Design improvement of compressed natural gas (CNG)-Air mixer for diesel dual-fuel engines using computational fluid dynamics

摘要

This project carried out a computational fluid dynamics (CFD) analysis using ANSYS Fluent 14.5 software to design a compressed natural gas (CNG)-air mixer for CNG-diesel dual fuel engine. This study aimed to examine the performance of existing secondary fuel premixing controller (SFPMC) commercial mixer and modify its design in terms of air fuel ratio (AFR) and CNG-air mixture homogeneity (CAMH). The design modification of the mixer involved changing the surface of control valve shaft, gas manifold, position and directions of the CNG outlet holes. Results from simulation indicated that the original mixer was unable to control AFR since it changed from 8 at the engine speed of 1000 rpm to 176.39 at the engine speed of 3600 rpm when gas inlet pressure is fixed.
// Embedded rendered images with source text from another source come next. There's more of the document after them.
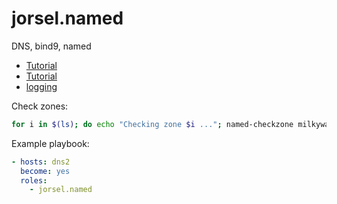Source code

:# jorsel.named

DNS, bind9, named

- [Tutorial](http://www.zytrax.com/books/dns/ch7/queries.html)
- [Tutorial](https://www.digitalocean.com/community/tutorials/how-to-configure-bind-as-a-caching-or-forwarding-dns-server-on-ubuntu-14-04)
- [logging](http://www.zytrax.com/books/dns/ch7/logging.html)

Check zones:

```bash
for i in $(ls); do echo "Checking zone $i ..."; named-checkzone milkywaygalaxy.be $i; echo ; done
```

Example playbook:

```yml
- hosts: dns2
  become: yes
  roles:
    - jorsel.named
```
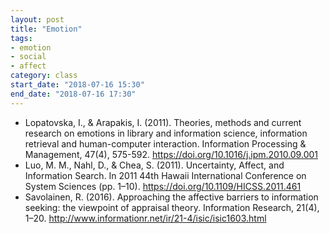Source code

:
 ```yaml
---
layout: post
title: "Emotion"
tags: 
- emotion
- social
- affect
category: class
start_date: "2018-07-16 15:30"
end_date: "2018-07-16 17:30"
---
```


- Lopatovska, I., & Arapakis, I. (2011). Theories, methods and current research on emotions in library and information science, information retrieval and human-computer interaction. Information Processing & Management, 47(4), 575-592. https://doi.org/10.1016/j.ipm.2010.09.001
- Luo, M. M., Nahl, D., & Chea, S. (2011). Uncertainty, Affect, and Information Search. In 2011 44th Hawaii International Conference on System Sciences (pp. 1–10). https://doi.org/10.1109/HICSS.2011.461
- Savolainen, R. (2016). Approaching the affective barriers to information seeking: the viewpoint of appraisal theory. Information Research, 21(4), 1–20. http://www.informationr.net/ir/21-4/isic/isic1603.html

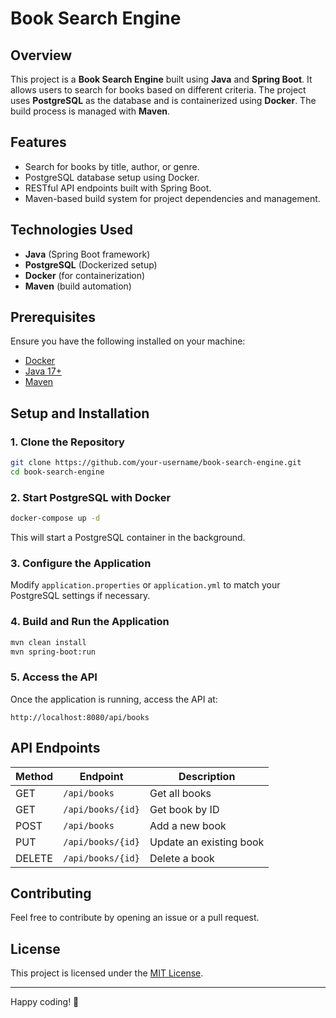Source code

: 
# Book Search Engine

## Overview
This project is a **Book Search Engine** built using **Java** and **Spring Boot**. It allows users to search for books based on different criteria. The project uses **PostgreSQL** as the database and is containerized using **Docker**. The build process is managed with **Maven**.

## Features
- Search for books by title, author, or genre.
- PostgreSQL database setup using Docker.
- RESTful API endpoints built with Spring Boot.
- Maven-based build system for project dependencies and management.

## Technologies Used
- **Java** (Spring Boot framework)
- **PostgreSQL** (Dockerized setup)
- **Docker** (for containerization)
- **Maven** (build automation)

## Prerequisites
Ensure you have the following installed on your machine:
- [Docker](https://www.docker.com/get-started)
- [Java 17+](https://adoptium.net/)
- [Maven](https://maven.apache.org/)

## Setup and Installation

### 1. Clone the Repository
```sh
git clone https://github.com/your-username/book-search-engine.git
cd book-search-engine
```

### 2. Start PostgreSQL with Docker
```sh
docker-compose up -d
```
This will start a PostgreSQL container in the background.

### 3. Configure the Application
Modify `application.properties` or `application.yml` to match your PostgreSQL settings if necessary.

### 4. Build and Run the Application
```sh
mvn clean install
mvn spring-boot:run
```

### 5. Access the API
Once the application is running, access the API at:
```
http://localhost:8080/api/books
```

## API Endpoints
| Method | Endpoint         | Description               |
|--------|-----------------|---------------------------|
| GET    | `/api/books`    | Get all books             |
| GET    | `/api/books/{id}` | Get book by ID            |
| POST   | `/api/books`    | Add a new book            |
| PUT    | `/api/books/{id}` | Update an existing book   |
| DELETE | `/api/books/{id}` | Delete a book             |

## Contributing
Feel free to contribute by opening an issue or a pull request.

## License
This project is licensed under the [MIT License](LICENSE).

---

Happy coding! 🚀


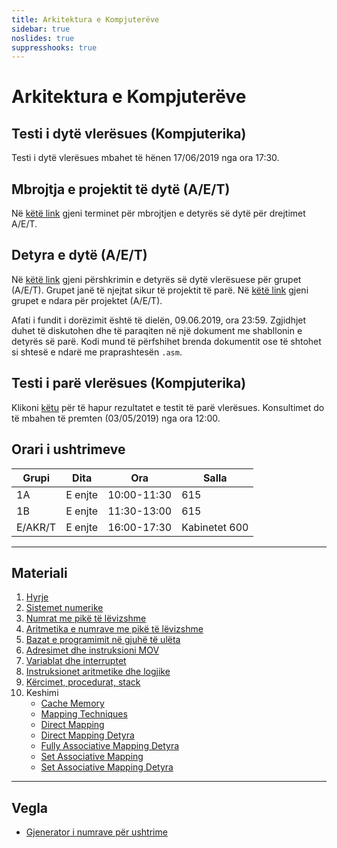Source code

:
 ```yaml
---
title: Arkitektura e Kompjuterëve
sidebar: true
noslides: true
suppresshooks: true
---
```


# Arkitektura e Kompjuterëve

## Testi i dytë vlerësues (Kompjuterika)

Testi i dytë vlerësues mbahet të hënen 17/06/2019 nga ora 17:30.

## Mbrojtja e projektit të dytë (A/E/T)

Në [këtë link](https://docs.google.com/spreadsheets/d/10ijKqxnF67oQgOoO146o7kW0IzDpBwNFsBtWC6CrI8g/edit?usp=sharing) gjeni terminet për mbrojtjen e detyrës së dytë për drejtimet A/E/T.

## Detyra e dytë (A/E/T)

Në [këtë link](/lendet/arkitektura-kompjutereve/detyra2) gjeni përshkrimin e detyrës së dytë vlerësuese për grupet (A/E/T). Grupet janë të njejtat sikur të projektit të parë. Në [këtë link](https://docs.google.com/spreadsheets/d/10ijKqxnF67oQgOoO146o7kW0IzDpBwNFsBtWC6CrI8g/edit?usp=sharing) gjeni grupet e ndara për projektet (A/E/T).

Afati i fundit i dorëzimit është të dielën, 09.06.2019, ora 23:59. Zgjidhjet duhet të diskutohen dhe të paraqiten në një dokument me shabllonin e detyrës së parë. Kodi mund të përfshihet brenda dokumentit ose të shtohet si shtesë e ndarë me praprashtesën `.asm`.

## Testi i parë vlerësues (Kompjuterika)

Klikoni [këtu](/lendet/arkitektura-kompjutereve/testi1) për të hapur rezultatet e testit të parë vlerësues. Konsultimet do të mbahen të premten (03/05/2019) nga ora 12:00.

## Orari i ushtrimeve

| Grupi   | Dita    | Ora         | Salla         |
| ------- | ------- | ----------- | ------------- |
| 1A      | E enjte | 10:00-11:30 | 615           |
| 1B      | E enjte | 11:30-13:00 | 615           |
| E/AKR/T | E enjte | 16:00-17:30 | Kabinetet 600 |

---

## Materiali

1. [Hyrje](/lendet/arkitektura-kompjutereve/java1)
2. [Sistemet numerike](/lendet/arkitektura-kompjutereve/java2)
3. [Numrat me pikë të lëvizshme](/lendet/arkitektura-kompjutereve/java3)
4. [Aritmetika e numrave me pikë të lëvizshme](/lendet/arkitektura-kompjutereve/java4)
5. [Bazat e programimit në gjuhë të ulëta](/lendet/arkitektura-kompjutereve/java5)
6. [Adresimet dhe instruksioni MOV](/lendet/arkitektura-kompjutereve/java6)
7. [Variablat dhe interruptet](/lendet/arkitektura-kompjutereve/java7)
8. [Instruksionet aritmetike dhe logjike](/lendet/arkitektura-kompjutereve/java8)
9. [Kërcimet, procedurat, stack](/lendet/arkitektura-kompjutereve/java9)
10. Keshimi
    - [Cache Memory](https://www.gatevidyalay.com/cache-memory/)
    - [Mapping Techniques](https://www.gatevidyalay.com/cache-mapping-cache-mapping-techniques/)
    - [Direct Mapping](https://www.gatevidyalay.com/direct-mapping-cache-mapping/)
    - [Direct Mapping Detyra](https://www.gatevidyalay.com/direct-mapping-cache-practice-problems/)
    - [Fully Associative Mapping Detyra](https://www.gatevidyalay.com/fully-associative-cache-practice-problems/)
    - [Set Associative Mapping](https://www.gatevidyalay.com/set-associative-mapping-cache-mapping/)
    - [Set Associative Mapping Detyra](https://www.gatevidyalay.com/set-associative-mapping-practice-problems/)

---

## Vegla

- [Gjenerator i numrave për ushtrime](/app?id=yku4hgwdxdbjsygctdbixqv4dtbknq4geeywkiodwz4fy2reaf6am3zxgq)
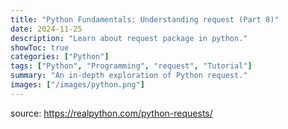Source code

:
 ```yaml
---
title: "Python Fundamentals: Understanding request (Part 8)"
date: 2024-11-25
description: "Learn about request package in python."
showToc: true
categories: ["Python"]
tags: ["Python", "Programming", "request", "Tutorial"]
summary: "An in-depth exploration of Python request."
images: ["/images/python.png"]
---
```

source: https://realpython.com/python-requests/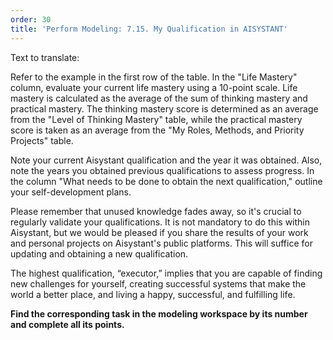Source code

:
 ```yaml
---
order: 30
title: 'Perform Modeling: 7.15. My Qualification in AISYSTANT'
---
```


Text to translate:

Refer to the example in the first row of the table. In the "Life Mastery" column, evaluate your current life mastery using a 10-point scale. Life mastery is calculated as the average of the sum of thinking mastery and practical mastery. The thinking mastery score is determined as an average from the "Level of Thinking Mastery" table, while the practical mastery score is taken as an average from the "My Roles, Methods, and Priority Projects" table.

Note your current Aisystant qualification and the year it was obtained. Also, note the years you obtained previous qualifications to assess progress. In the column "What needs to be done to obtain the next qualification," outline your self-development plans.

Please remember that unused knowledge fades away, so it's crucial to regularly validate your qualifications. It is not mandatory to do this within Aisystant, but we would be pleased if you share the results of your work and personal projects on Aisystant's public platforms. This will suffice for updating and obtaining a new qualification.

The highest qualification, “executor,” implies that you are capable of finding new challenges for yourself, creating successful systems that make the world a better place, and living a happy, successful, and fulfilling life.

**Find the corresponding task in the modeling workspace by its number and complete all its points.**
However, AFR for the optimized mixer is between 17.21 and 17.4, a range close to stoichiometric AFR with various engine speeds and specific locations of the control valve. In terms of CNG-air mixture homogeneity, the uniformity index (UI) of methane mass fraction (M_(ch4)) at the outlet of the original mixer is between 0.555 when engine speed is 1000 rpm and 0.578 when engine speed is 3600 rpm. However UI of M_(ch4) at the outlet of optimized mixer is between 0.995 when engine speed is 1000 rpm and 0.961 when engine speed is 3600 rpm. That means the CNG and air are homogeneously mixed at the outlet of optimized mixer in comparison with the original mixer. In summary, changing the surface of control valve shaft from cylindrical to conical shape lead to gradually opening the gas way and allow to rising the gas flow rate with increasing of air mass flow rate due to growing of engine speed, so the AFR is controlled in comparison with the origin mixer. Besides, changing the asymmetrically distributed seven gas injection holes near the mixer outlet to equal distribution 10 gas injection holes far from the mixer outlet perpendicularly to the air flow stream resulted in excellent homogeneity of the air and gas mixture in the optimized mixer.